== Available records ==
========

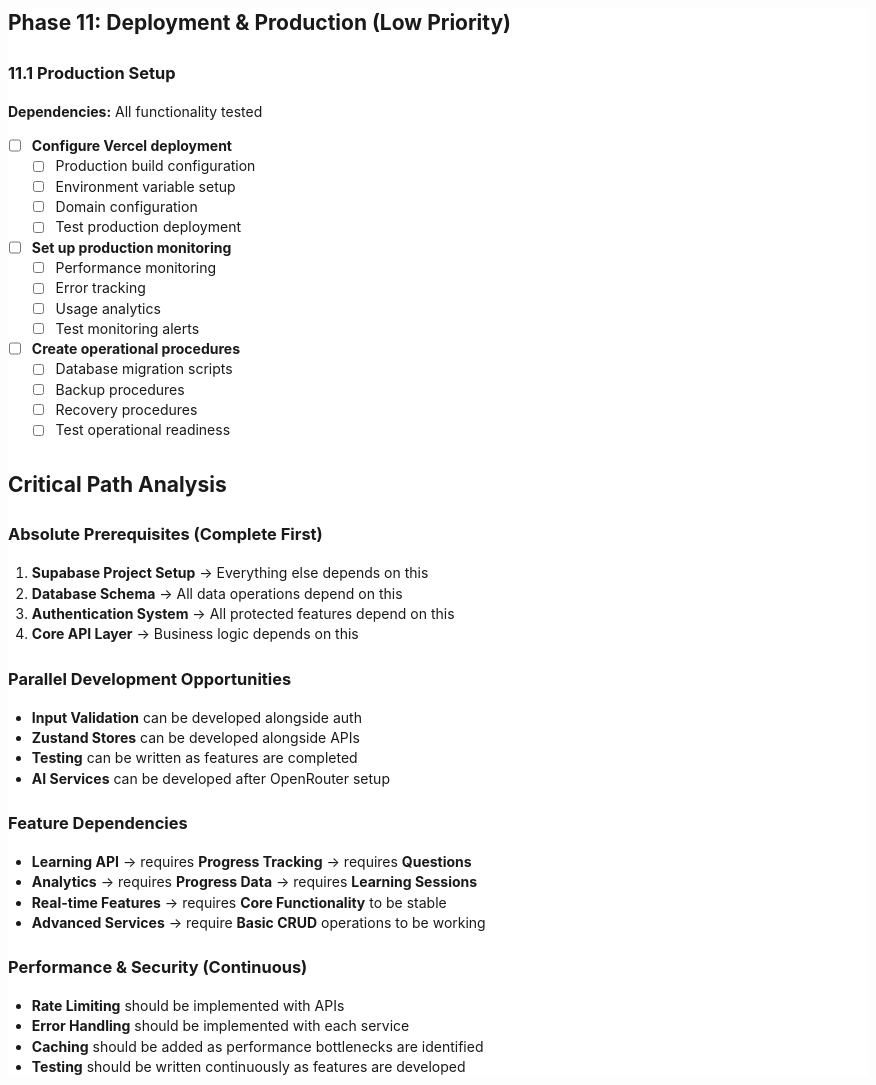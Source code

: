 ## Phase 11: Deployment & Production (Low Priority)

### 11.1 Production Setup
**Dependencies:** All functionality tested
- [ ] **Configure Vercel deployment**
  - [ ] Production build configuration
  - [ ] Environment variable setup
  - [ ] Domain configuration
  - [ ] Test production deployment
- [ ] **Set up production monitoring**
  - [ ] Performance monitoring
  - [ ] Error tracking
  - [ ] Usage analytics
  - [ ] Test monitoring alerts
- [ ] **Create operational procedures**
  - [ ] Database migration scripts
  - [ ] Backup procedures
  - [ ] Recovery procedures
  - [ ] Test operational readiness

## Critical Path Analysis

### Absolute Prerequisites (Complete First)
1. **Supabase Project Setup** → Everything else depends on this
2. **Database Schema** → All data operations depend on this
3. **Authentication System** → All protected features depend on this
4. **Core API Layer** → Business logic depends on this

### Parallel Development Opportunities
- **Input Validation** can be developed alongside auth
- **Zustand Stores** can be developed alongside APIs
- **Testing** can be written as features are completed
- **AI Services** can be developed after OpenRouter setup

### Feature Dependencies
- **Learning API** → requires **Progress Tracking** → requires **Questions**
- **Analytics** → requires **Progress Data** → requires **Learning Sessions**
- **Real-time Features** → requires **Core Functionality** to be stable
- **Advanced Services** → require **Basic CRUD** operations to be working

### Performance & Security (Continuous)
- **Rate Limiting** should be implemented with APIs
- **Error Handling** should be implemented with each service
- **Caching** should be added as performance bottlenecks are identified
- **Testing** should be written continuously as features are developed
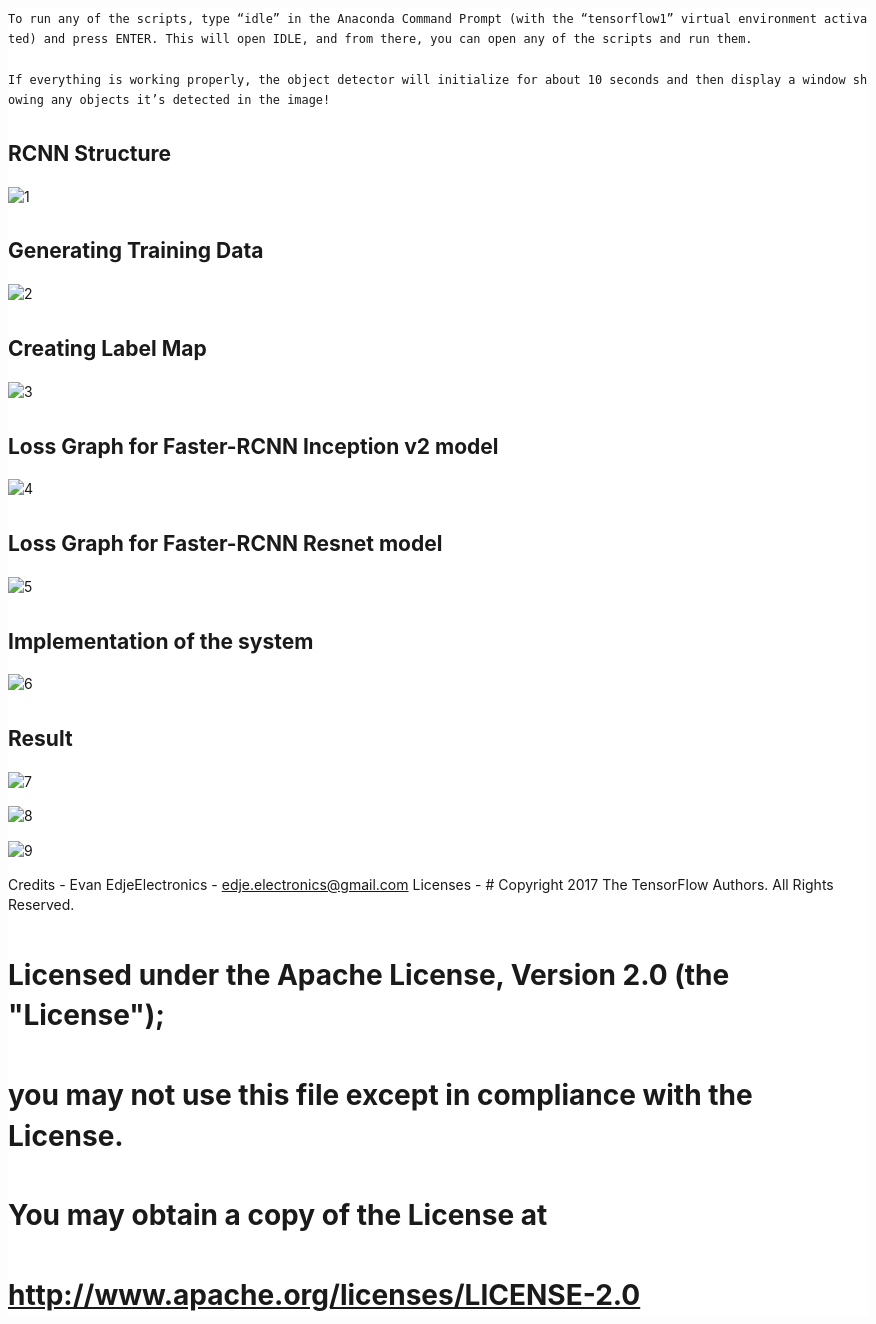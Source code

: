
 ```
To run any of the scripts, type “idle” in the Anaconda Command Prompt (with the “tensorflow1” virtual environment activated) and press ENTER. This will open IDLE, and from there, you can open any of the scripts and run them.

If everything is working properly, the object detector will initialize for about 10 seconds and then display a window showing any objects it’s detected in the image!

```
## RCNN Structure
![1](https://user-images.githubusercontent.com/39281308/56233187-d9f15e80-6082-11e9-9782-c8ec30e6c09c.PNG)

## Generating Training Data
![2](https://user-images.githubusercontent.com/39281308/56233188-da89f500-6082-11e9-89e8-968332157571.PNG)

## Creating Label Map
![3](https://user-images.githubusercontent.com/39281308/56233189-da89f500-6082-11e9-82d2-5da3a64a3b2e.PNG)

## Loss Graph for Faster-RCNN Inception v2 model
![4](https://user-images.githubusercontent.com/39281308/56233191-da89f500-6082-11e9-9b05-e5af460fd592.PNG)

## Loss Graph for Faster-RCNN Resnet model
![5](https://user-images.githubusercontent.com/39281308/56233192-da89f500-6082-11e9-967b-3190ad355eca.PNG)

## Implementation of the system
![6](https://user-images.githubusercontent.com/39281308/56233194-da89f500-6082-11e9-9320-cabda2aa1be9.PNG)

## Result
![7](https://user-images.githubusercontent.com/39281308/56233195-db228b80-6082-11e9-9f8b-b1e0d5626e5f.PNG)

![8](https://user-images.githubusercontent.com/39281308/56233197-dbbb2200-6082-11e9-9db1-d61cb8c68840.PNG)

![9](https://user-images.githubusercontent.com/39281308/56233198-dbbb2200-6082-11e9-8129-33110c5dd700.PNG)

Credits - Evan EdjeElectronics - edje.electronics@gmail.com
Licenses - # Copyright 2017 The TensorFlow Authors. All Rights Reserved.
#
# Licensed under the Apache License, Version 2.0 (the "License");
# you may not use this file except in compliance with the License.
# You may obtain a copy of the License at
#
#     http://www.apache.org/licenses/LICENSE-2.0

========

== Task statement ==
In your copy, include every record word for word but no pictures.

== Answer box ==
Source code

: ## Phase 11: Deployment & Production (Low Priority)

### 11.1 Production Setup
**Dependencies:** All functionality tested
- [ ] **Configure Vercel deployment**
  - [ ] Production build configuration
  - [ ] Environment variable setup
  - [ ] Domain configuration
  - [ ] Test production deployment
- [ ] **Set up production monitoring**
  - [ ] Performance monitoring
  - [ ] Error tracking
  - [ ] Usage analytics
  - [ ] Test monitoring alerts
- [ ] **Create operational procedures**
  - [ ] Database migration scripts
  - [ ] Backup procedures
  - [ ] Recovery procedures
  - [ ] Test operational readiness

## Critical Path Analysis

### Absolute Prerequisites (Complete First)
1. **Supabase Project Setup** → Everything else depends on this
2. **Database Schema** → All data operations depend on this
3. **Authentication System** → All protected features depend on this
4. **Core API Layer** → Business logic depends on this

### Parallel Development Opportunities
- **Input Validation** can be developed alongside auth
- **Zustand Stores** can be developed alongside APIs
- **Testing** can be written as features are completed
- **AI Services** can be developed after OpenRouter setup

### Feature Dependencies
- **Learning API** → requires **Progress Tracking** → requires **Questions**
- **Analytics** → requires **Progress Data** → requires **Learning Sessions**
- **Real-time Features** → requires **Core Functionality** to be stable
- **Advanced Services** → require **Basic CRUD** operations to be working

### Performance & Security (Continuous)
- **Rate Limiting** should be implemented with APIs
- **Error Handling** should be implemented with each service
- **Caching** should be added as performance bottlenecks are identified
- **Testing** should be written continuously as features are developed
Source code

:
 ```
To run any of the scripts, type “idle” in the Anaconda Command Prompt (with the “tensorflow1” virtual environment activated) and press ENTER. This will open IDLE, and from there, you can open any of the scripts and run them.

If everything is working properly, the object detector will initialize for about 10 seconds and then display a window showing any objects it’s detected in the image!

```
## RCNN Structure
![1](https://user-images.githubusercontent.com/39281308/56233187-d9f15e80-6082-11e9-9782-c8ec30e6c09c.PNG)

## Generating Training Data
![2](https://user-images.githubusercontent.com/39281308/56233188-da89f500-6082-11e9-89e8-968332157571.PNG)

## Creating Label Map
![3](https://user-images.githubusercontent.com/39281308/56233189-da89f500-6082-11e9-82d2-5da3a64a3b2e.PNG)

## Loss Graph for Faster-RCNN Inception v2 model
![4](https://user-images.githubusercontent.com/39281308/56233191-da89f500-6082-11e9-9b05-e5af460fd592.PNG)

## Loss Graph for Faster-RCNN Resnet model
![5](https://user-images.githubusercontent.com/39281308/56233192-da89f500-6082-11e9-967b-3190ad355eca.PNG)

## Implementation of the system
![6](https://user-images.githubusercontent.com/39281308/56233194-da89f500-6082-11e9-9320-cabda2aa1be9.PNG)

## Result
![7](https://user-images.githubusercontent.com/39281308/56233195-db228b80-6082-11e9-9f8b-b1e0d5626e5f.PNG)

![8](https://user-images.githubusercontent.com/39281308/56233197-dbbb2200-6082-11e9-9db1-d61cb8c68840.PNG)

![9](https://user-images.githubusercontent.com/39281308/56233198-dbbb2200-6082-11e9-8129-33110c5dd700.PNG)

Credits - Evan EdjeElectronics - edje.electronics@gmail.com
Licenses - # Copyright 2017 The TensorFlow Authors. All Rights Reserved.
#
# Licensed under the Apache License, Version 2.0 (the "License");
# you may not use this file except in compliance with the License.
# You may obtain a copy of the License at
#
#     http://www.apache.org/licenses/LICENSE-2.0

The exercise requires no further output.